ASSIGNMENT: An exact transcription of the lines below, from the first through the one containing "- **Pre-trained ResNet18**: Transfer", is the only output wanted.

EXCERPTED RECORDS:
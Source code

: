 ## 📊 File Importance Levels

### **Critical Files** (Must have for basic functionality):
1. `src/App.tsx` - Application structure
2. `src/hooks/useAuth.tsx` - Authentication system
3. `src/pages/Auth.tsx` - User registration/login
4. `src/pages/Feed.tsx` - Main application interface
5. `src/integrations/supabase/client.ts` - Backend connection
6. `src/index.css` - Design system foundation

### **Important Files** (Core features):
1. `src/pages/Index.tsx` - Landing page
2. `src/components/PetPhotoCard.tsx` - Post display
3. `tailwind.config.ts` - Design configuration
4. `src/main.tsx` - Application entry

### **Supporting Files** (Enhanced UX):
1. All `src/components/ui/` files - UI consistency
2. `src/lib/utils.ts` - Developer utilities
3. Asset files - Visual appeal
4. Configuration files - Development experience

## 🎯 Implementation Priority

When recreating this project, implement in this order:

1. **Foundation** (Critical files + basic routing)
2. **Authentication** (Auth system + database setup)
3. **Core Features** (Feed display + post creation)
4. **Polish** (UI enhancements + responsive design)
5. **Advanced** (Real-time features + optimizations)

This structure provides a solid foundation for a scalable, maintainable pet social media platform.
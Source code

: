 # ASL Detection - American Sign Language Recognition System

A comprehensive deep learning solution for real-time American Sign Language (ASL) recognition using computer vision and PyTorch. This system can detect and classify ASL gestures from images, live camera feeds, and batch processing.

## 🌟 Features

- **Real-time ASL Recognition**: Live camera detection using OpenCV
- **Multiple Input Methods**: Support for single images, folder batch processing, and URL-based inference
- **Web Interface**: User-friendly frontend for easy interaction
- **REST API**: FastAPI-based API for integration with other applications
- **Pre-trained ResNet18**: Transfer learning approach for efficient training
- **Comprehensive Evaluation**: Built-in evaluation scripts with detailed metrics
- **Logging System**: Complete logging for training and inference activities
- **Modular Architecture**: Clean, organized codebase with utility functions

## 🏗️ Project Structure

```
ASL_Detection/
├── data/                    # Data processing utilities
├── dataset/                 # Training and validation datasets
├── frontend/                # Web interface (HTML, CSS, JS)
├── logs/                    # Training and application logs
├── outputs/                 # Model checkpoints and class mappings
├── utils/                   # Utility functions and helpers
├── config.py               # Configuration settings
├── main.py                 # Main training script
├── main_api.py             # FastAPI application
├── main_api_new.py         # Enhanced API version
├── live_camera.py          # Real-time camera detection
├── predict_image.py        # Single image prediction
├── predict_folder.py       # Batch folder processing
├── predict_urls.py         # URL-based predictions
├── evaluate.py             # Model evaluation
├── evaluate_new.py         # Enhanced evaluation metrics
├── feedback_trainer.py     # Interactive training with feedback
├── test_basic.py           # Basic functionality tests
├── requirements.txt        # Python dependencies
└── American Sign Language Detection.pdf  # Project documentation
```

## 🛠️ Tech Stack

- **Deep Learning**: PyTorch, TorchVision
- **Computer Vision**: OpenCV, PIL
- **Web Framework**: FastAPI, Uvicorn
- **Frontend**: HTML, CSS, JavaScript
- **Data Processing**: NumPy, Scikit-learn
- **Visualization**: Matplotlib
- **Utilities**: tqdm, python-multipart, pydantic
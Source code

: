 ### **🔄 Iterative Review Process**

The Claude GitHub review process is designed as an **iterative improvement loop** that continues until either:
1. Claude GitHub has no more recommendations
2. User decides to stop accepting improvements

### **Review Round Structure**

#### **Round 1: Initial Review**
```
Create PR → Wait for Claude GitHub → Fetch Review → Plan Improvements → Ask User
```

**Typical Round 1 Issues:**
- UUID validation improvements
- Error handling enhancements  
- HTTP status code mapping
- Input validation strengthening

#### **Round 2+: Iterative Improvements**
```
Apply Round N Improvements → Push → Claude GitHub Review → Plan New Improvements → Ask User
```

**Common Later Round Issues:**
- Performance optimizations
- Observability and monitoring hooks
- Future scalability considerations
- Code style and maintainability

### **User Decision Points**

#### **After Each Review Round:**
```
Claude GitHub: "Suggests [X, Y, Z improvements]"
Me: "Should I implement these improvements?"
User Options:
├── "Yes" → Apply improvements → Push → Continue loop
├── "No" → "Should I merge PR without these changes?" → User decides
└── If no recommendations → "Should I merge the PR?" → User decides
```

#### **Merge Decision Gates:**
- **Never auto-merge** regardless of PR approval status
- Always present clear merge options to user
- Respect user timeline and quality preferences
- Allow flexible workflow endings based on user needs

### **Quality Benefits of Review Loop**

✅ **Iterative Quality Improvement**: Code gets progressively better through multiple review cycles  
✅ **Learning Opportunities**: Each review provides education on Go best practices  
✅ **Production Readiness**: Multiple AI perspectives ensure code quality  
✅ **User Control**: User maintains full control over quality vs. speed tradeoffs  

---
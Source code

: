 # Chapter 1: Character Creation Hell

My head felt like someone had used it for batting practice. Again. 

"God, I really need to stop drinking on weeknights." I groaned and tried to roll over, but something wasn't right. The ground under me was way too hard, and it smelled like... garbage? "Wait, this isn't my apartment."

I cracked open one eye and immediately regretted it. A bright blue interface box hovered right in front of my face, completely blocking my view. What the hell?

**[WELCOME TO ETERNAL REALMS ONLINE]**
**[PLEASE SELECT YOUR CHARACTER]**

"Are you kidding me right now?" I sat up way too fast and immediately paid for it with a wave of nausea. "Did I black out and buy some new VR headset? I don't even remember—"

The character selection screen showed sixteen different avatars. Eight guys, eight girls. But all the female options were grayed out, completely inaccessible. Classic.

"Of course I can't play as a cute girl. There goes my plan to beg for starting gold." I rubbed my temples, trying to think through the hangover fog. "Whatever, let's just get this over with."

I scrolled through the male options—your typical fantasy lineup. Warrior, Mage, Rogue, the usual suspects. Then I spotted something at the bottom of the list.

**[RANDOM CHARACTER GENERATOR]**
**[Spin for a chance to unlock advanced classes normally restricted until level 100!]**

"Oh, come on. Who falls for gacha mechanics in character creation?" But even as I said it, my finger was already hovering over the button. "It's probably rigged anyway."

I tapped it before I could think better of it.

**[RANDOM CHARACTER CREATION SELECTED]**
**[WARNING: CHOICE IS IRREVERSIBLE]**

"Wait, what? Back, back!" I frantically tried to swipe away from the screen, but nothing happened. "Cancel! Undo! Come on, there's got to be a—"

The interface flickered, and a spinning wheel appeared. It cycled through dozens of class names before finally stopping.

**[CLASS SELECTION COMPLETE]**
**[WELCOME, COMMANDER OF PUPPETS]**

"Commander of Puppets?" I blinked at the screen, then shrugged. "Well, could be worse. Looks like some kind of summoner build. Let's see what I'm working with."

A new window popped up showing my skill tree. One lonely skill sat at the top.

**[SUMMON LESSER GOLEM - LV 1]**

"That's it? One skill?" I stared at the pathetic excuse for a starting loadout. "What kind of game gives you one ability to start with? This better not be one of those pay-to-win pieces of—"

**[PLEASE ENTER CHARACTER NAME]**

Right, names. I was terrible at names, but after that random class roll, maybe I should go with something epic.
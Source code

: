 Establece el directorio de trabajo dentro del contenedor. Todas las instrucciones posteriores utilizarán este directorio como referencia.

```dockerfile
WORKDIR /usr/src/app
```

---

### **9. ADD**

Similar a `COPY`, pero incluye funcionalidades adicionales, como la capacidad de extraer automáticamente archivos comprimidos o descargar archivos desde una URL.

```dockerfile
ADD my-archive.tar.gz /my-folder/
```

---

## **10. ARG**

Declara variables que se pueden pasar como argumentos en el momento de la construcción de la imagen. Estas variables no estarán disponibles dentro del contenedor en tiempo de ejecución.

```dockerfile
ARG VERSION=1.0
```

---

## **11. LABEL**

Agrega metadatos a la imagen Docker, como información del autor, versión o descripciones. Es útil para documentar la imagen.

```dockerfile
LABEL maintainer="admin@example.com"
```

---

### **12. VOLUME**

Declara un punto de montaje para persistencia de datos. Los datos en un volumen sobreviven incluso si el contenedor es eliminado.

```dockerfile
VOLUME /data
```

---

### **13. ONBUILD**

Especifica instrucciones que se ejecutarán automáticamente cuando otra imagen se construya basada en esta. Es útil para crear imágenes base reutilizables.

TASK RESULT:
Source code

: ## 📊 File Importance Levels

### **Critical Files** (Must have for basic functionality):
1. `src/App.tsx` - Application structure
2. `src/hooks/useAuth.tsx` - Authentication system
3. `src/pages/Auth.tsx` - User registration/login
4. `src/pages/Feed.tsx` - Main application interface
5. `src/integrations/supabase/client.ts` - Backend connection
6. `src/index.css` - Design system foundation

### **Important Files** (Core features):
1. `src/pages/Index.tsx` - Landing page
2. `src/components/PetPhotoCard.tsx` - Post display
3. `tailwind.config.ts` - Design configuration
4. `src/main.tsx` - Application entry

### **Supporting Files** (Enhanced UX):
1. All `src/components/ui/` files - UI consistency
2. `src/lib/utils.ts` - Developer utilities
3. Asset files - Visual appeal
4. Configuration files - Development experience

## 🎯 Implementation Priority

When recreating this project, implement in this order:

1. **Foundation** (Critical files + basic routing)
2. **Authentication** (Auth system + database setup)
3. **Core Features** (Feed display + post creation)
4. **Polish** (UI enhancements + responsive design)
5. **Advanced** (Real-time features + optimizations)

This structure provides a solid foundation for a scalable, maintainable pet social media platform.
Source code

: # ASL Detection - American Sign Language Recognition System

A comprehensive deep learning solution for real-time American Sign Language (ASL) recognition using computer vision and PyTorch. This system can detect and classify ASL gestures from images, live camera feeds, and batch processing.

## 🌟 Features

- **Real-time ASL Recognition**: Live camera detection using OpenCV
- **Multiple Input Methods**: Support for single images, folder batch processing, and URL-based inference
- **Web Interface**: User-friendly frontend for easy interaction
- **REST API**: FastAPI-based API for integration with other applications
- **Pre-trained ResNet18**: Transfer learning approach for efficient training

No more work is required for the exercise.